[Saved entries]
== == ==
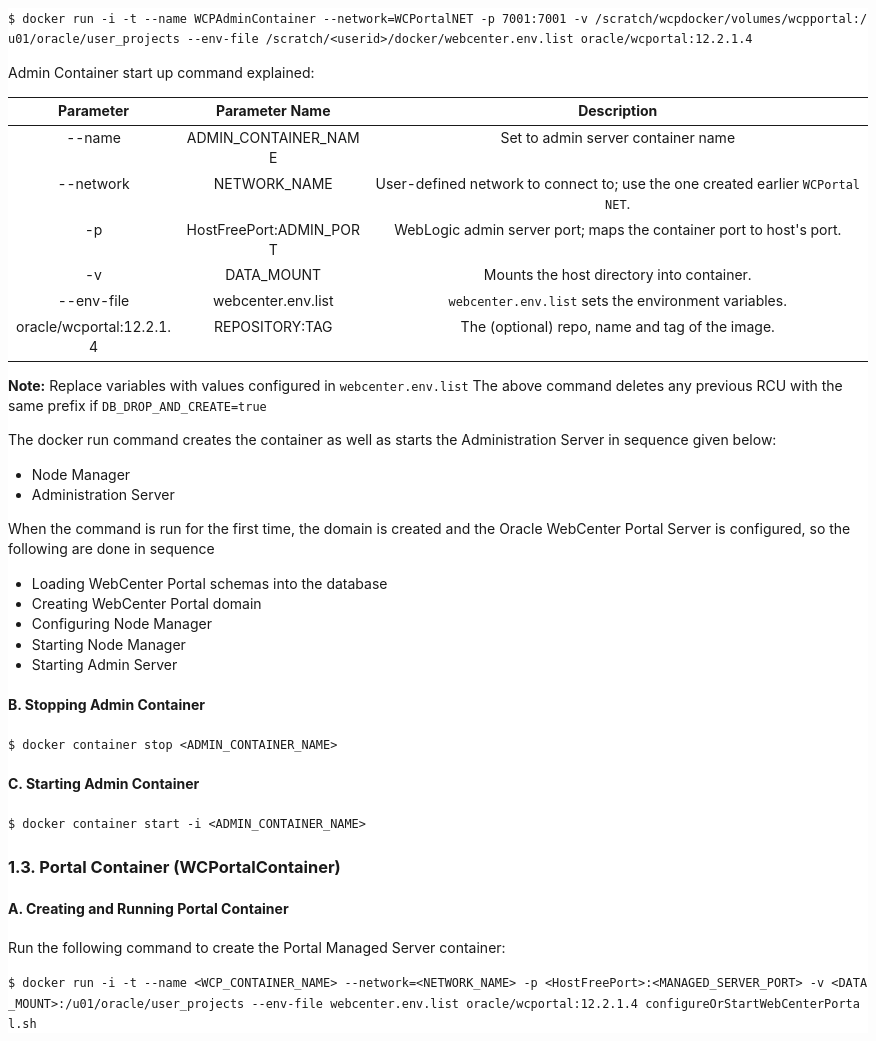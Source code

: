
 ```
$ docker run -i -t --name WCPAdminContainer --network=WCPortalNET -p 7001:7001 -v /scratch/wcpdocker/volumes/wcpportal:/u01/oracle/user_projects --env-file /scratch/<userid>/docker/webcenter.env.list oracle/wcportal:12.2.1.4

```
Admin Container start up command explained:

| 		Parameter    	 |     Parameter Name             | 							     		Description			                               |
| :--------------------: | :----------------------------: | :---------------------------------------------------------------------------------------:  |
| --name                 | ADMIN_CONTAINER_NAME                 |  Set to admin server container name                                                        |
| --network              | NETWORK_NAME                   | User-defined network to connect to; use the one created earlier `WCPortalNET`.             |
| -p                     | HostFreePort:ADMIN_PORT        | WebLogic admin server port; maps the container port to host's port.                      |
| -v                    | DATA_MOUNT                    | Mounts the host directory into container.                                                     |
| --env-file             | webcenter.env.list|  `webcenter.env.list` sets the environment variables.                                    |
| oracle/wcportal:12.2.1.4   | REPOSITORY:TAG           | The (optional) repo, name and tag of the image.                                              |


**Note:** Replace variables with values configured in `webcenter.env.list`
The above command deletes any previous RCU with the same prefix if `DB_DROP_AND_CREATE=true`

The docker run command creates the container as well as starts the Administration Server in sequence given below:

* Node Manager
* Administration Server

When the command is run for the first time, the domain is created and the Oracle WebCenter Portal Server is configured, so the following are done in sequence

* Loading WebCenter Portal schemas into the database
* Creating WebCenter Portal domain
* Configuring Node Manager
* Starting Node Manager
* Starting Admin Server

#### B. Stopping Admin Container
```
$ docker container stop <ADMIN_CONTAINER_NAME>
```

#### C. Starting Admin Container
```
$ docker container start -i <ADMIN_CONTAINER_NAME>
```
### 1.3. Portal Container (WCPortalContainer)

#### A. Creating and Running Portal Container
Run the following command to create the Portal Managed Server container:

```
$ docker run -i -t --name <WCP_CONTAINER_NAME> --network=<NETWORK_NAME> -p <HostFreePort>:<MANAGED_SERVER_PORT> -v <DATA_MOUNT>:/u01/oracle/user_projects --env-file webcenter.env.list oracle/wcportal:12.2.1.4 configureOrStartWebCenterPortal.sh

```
== == ==
Show all lines in the entries above where the word "configured" appears.

# EXERCISE RESULT
**Note:** Replace variables with values configured in `webcenter.env.list`
When the command is run for the first time, the domain is created and the Oracle WebCenter Portal Server is configured, so the following are done in sequence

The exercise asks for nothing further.